I also suspect, given time, the striking initial line to her memoir will be recognised as one of the best opening hooks in Aussie lit. ‘If you had met my father you would never, not for an instant, have thought he was an assassin.’ Her father, indeed, casts a giant shadow over this tome, as he does the author’s life. And he was a good man – a good man carrying the burden of memory. As a Polish freedom fighter he did back to the Nazis what they did in spades to everyone else.
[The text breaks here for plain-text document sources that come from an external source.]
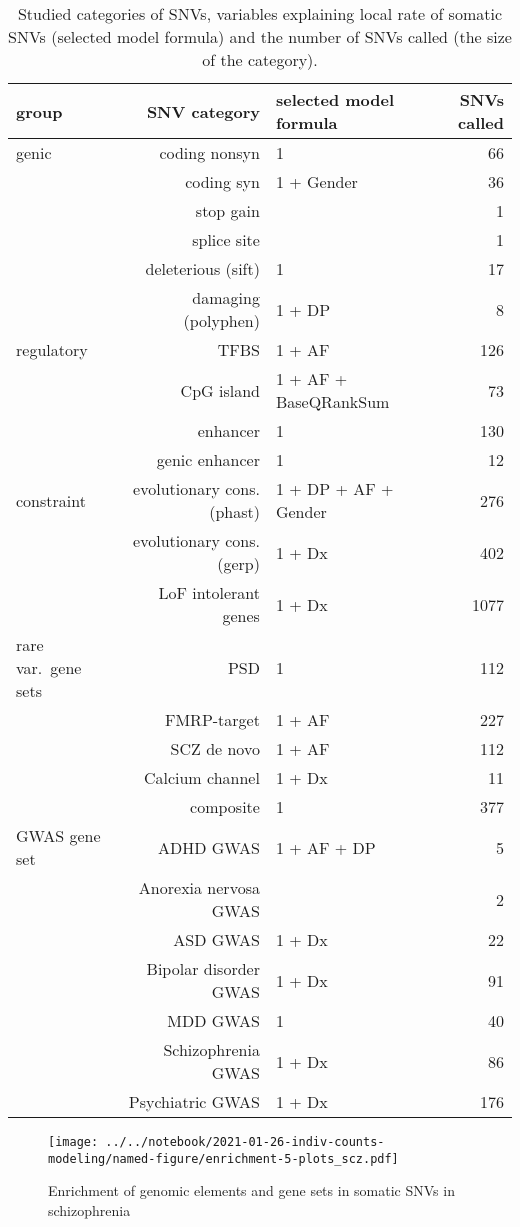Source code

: \documentclass[letterpaper]{article}
\begin{document}
\begin{table}
\begin{tabular}{lrlr}
group & SNV category & selected model formula & SNVs called \\
\hline
\hline
genic & coding nonsyn & 1 & 66\\
 & coding syn & 1 + Gender & 36\\
 & stop gain &  & 1\\
 & splice site &  & 1\\
 & deleterious (sift) & 1 & 17\\
 & damaging (polyphen) & 1 + DP & 8\\
regulatory & TFBS & 1 + AF & 126\\
 & CpG island & 1 + AF + BaseQRankSum & 73\\
 & enhancer & 1 & 130\\
 & genic enhancer & 1 & 12\\
constraint & evolutionary cons. (phast) & 1 + DP + AF + Gender & 276\\
 & evolutionary cons. (gerp) & 1 + Dx & 402\\
 & LoF intolerant genes & 1 + Dx & 1077\\
rare var.~gene sets  & PSD & 1 & 112\\
 & FMRP-target & 1 + AF & 227\\
 & SCZ de novo & 1 + AF & 112\\
 & Calcium channel & 1 + Dx & 11\\
 & composite & 1 & 377\\
GWAS gene set & ADHD GWAS & 1 + AF + DP & 5\\
 & Anorexia nervosa GWAS &  & 2\\
 & ASD GWAS & 1 + Dx & 22\\
 & Bipolar disorder GWAS & 1 + Dx & 91\\
 & MDD GWAS & 1 & 40\\
 & Schizophrenia GWAS & 1 + Dx & 86\\
 & Psychiatric GWAS & 1 + Dx & 176\\
\end{tabular}
\caption{
	Studied categories of SNVs, variables explaining local rate of somatic
	SNVs (selected model formula) and the number of SNVs called (the size
	of the category).
}
\label{tab:modsel}
\end{table}

\begin{figure}
\texttt{[image: ../../notebook/2021-01-26-indiv-counts-modeling/named-figure/enrichment-5-plots\_scz.pdf]}
\caption{Enrichment of genomic elements and gene sets in somatic SNVs in schizophrenia}
\label{fig:testresults}
\end{figure}
\end{document}
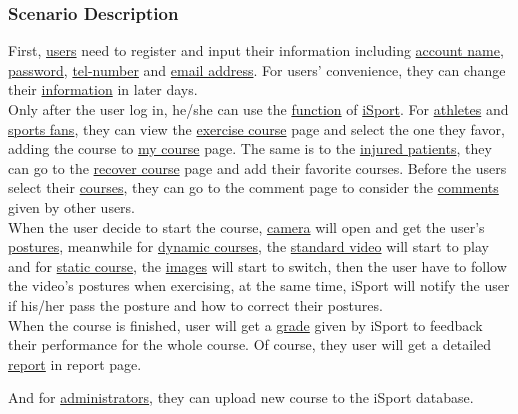 \documentclass[16pt]{scrreprt}
\begin{document}
\subsubsection{Scenario Description}
First, \underline{users} need to register and input their information including \underline{account name}, \underline{password}, \underline{tel-number} and \underline{email address}. For users’ convenience, they can change their \underline{information} in later days.\\
\noindent Only after the user log in, he/she can use the \underline{function} of \underline{iSport}. For \underline{athletes} and \underline{sports fans}, they can view the \underline{exercise course} page and select the one they favor, adding the course to \underline{my course} page. The same is to the \underline{injured patients}, they can go to the \underline{recover course} page and add their favorite courses. Before the users select their \underline{courses}, they can go to the comment page to consider the \underline{comments} given by other users. \\
\noindent When the user decide to start the course, \underline{camera} will open and get the user’s \underline{postures}, meanwhile for \underline{dynamic courses}, the \underline{standard video} will start to play and for \underline{static course}, the \underline{images} will start to switch, then the user have to follow the video’s postures when exercising, at the same time, iSport will notify the user if his/her pass the posture and how to correct their postures. \\
\noindent When the course is finished, user will get a \underline{grade} given by iSport to feedback their performance for the whole course. Of course, they user will get a detailed \underline{report} in report page.

\noindent And for \underline{administrators}, they can upload new course to the iSport database.
\end{document}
Yep, some of the stuff in ‘Reckoning’ is pretty grim, but overall the book’s tone is uplifting – even inspiring in places. Magda’s spirit shines through, even when it seems the odds are stacked against her. And she has had some real battles to wage too – failed projects, her weight issues, her sexuality. Maybe the latter two shouldn’t be such, but sadly, in today’s media climate, they are – particularly for those in the spotlight. All are elaborated on frankly, but there are tales of levity as well. There is much of interest for this particular reader in her recallings – the contrast in her twin visits to Warsaw between pre the end of the Cold War and post. I enjoyed her taking us behind the scenes of ‘Who Do You Think You Are?’ – I have often wondered about the mechanics of putting together that wonderful show. But it’s the concluding chapters that are the most intensely moving of the whole exercise – especially the description of her final unpacking of what made her father tick.
For a first-timer ‘Reckoning’ is an achievement. It holds interest throughout and is a book this scribe looked forward to returning to after daily impediments intruded. And I concur with the final sentence of that aforementioned on-line review, ‘Let’s hope the books keep coming.’